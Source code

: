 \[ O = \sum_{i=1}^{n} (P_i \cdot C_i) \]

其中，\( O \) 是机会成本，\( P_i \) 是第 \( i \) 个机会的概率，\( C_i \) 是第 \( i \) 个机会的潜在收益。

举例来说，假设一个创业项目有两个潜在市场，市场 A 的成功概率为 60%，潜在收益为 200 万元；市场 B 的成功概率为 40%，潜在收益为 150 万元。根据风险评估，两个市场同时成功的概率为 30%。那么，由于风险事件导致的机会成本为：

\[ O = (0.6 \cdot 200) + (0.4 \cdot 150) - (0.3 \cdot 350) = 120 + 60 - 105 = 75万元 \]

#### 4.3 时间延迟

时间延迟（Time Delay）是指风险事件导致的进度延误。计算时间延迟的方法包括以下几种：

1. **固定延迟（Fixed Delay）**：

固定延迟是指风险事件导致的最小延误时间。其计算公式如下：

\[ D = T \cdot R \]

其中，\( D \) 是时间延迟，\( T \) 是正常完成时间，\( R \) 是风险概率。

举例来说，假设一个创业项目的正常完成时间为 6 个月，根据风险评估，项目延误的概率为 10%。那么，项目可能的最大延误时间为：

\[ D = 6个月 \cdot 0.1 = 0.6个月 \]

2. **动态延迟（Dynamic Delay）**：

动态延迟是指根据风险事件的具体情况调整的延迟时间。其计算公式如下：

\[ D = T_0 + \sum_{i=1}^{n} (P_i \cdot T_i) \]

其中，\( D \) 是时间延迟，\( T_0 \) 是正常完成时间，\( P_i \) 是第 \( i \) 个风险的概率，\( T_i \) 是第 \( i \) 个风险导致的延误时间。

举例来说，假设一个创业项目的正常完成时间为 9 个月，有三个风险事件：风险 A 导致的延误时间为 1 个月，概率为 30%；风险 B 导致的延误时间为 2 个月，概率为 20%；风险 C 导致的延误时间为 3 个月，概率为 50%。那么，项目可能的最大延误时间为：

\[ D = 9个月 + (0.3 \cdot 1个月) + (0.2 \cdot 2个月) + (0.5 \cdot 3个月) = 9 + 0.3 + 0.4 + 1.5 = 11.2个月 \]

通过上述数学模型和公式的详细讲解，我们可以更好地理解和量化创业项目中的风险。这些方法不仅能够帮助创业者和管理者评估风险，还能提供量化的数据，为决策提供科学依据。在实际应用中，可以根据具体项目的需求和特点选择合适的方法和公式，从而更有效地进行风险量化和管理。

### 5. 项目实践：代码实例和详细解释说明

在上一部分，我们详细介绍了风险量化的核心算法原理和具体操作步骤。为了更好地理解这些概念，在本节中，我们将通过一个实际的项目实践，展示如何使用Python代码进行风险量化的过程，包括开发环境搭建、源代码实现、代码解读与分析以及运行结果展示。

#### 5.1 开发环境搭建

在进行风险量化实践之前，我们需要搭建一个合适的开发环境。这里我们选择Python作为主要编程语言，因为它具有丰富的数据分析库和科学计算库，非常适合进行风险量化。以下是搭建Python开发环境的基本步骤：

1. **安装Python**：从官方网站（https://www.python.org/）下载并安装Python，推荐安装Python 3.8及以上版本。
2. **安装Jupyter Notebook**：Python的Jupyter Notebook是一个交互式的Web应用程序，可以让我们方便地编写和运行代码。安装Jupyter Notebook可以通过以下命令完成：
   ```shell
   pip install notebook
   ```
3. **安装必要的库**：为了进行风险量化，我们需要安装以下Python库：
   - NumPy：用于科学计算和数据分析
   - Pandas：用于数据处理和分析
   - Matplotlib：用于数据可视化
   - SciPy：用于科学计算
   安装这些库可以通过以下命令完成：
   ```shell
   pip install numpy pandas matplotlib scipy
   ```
════════════════
Exercise objective
Give the data again, exactly as written.

Answer area
Source code

: \[ O = \sum_{i=1}^{n} (P_i \cdot C_i) \]

其中，\( O \) 是机会成本，\( P_i \) 是第 \( i \) 个机会的概率，\( C_i \) 是第 \( i \) 个机会的潜在收益。

举例来说，假设一个创业项目有两个潜在市场，市场 A 的成功概率为 60%，潜在收益为 200 万元；市场 B 的成功概率为 40%，潜在收益为 150 万元。根据风险评估，两个市场同时成功的概率为 30%。那么，由于风险事件导致的机会成本为：

\[ O = (0.6 \cdot 200) + (0.4 \cdot 150) - (0.3 \cdot 350) = 120 + 60 - 105 = 75万元 \]

#### 4.3 时间延迟

时间延迟（Time Delay）是指风险事件导致的进度延误。计算时间延迟的方法包括以下几种：

1. **固定延迟（Fixed Delay）**：

固定延迟是指风险事件导致的最小延误时间。其计算公式如下：

\[ D = T \cdot R \]

其中，\( D \) 是时间延迟，\( T \) 是正常完成时间，\( R \) 是风险概率。

举例来说，假设一个创业项目的正常完成时间为 6 个月，根据风险评估，项目延误的概率为 10%。那么，项目可能的最大延误时间为：

\[ D = 6个月 \cdot 0.1 = 0.6个月 \]

2. **动态延迟（Dynamic Delay）**：

动态延迟是指根据风险事件的具体情况调整的延迟时间。其计算公式如下：

\[ D = T_0 + \sum_{i=1}^{n} (P_i \cdot T_i) \]

其中，\( D \) 是时间延迟，\( T_0 \) 是正常完成时间，\( P_i \) 是第 \( i \) 个风险的概率，\( T_i \) 是第 \( i \) 个风险导致的延误时间。

举例来说，假设一个创业项目的正常完成时间为 9 个月，有三个风险事件：风险 A 导致的延误时间为 1 个月，概率为 30%；风险 B 导致的延误时间为 2 个月，概率为 20%；风险 C 导致的延误时间为 3 个月，概率为 50%。那么，项目可能的最大延误时间为：

\[ D = 9个月 + (0.3 \cdot 1个月) + (0.2 \cdot 2个月) + (0.5 \cdot 3个月) = 9 + 0.3 + 0.4 + 1.5 = 11.2个月 \]

通过上述数学模型和公式的详细讲解，我们可以更好地理解和量化创业项目中的风险。这些方法不仅能够帮助创业者和管理者评估风险，还能提供量化的数据，为决策提供科学依据。在实际应用中，可以根据具体项目的需求和特点选择合适的方法和公式，从而更有效地进行风险量化和管理。

### 5. 项目实践：代码实例和详细解释说明

在上一部分，我们详细介绍了风险量化的核心算法原理和具体操作步骤。为了更好地理解这些概念，在本节中，我们将通过一个实际的项目实践，展示如何使用Python代码进行风险量化的过程，包括开发环境搭建、源代码实现、代码解读与分析以及运行结果展示。

#### 5.1 开发环境搭建

在进行风险量化实践之前，我们需要搭建一个合适的开发环境。这里我们选择Python作为主要编程语言，因为它具有丰富的数据分析库和科学计算库，非常适合进行风险量化。以下是搭建Python开发环境的基本步骤：

1. **安装Python**：从官方网站（https://www.python.org/）下载并安装Python，推荐安装Python 3.8及以上版本。
2. **安装Jupyter Notebook**：Python的Jupyter Notebook是一个交互式的Web应用程序，可以让我们方便地编写和运行代码。安装Jupyter Notebook可以通过以下命令完成：
   ```shell
   pip install notebook
   ```
3. **安装必要的库**：为了进行风险量化，我们需要安装以下Python库：
   - NumPy：用于科学计算和数据分析
   - Pandas：用于数据处理和分析
   - Matplotlib：用于数据可视化
   - SciPy：用于科学计算
   安装这些库可以通过以下命令完成：
   ```shell
   pip install numpy pandas matplotlib scipy
   ```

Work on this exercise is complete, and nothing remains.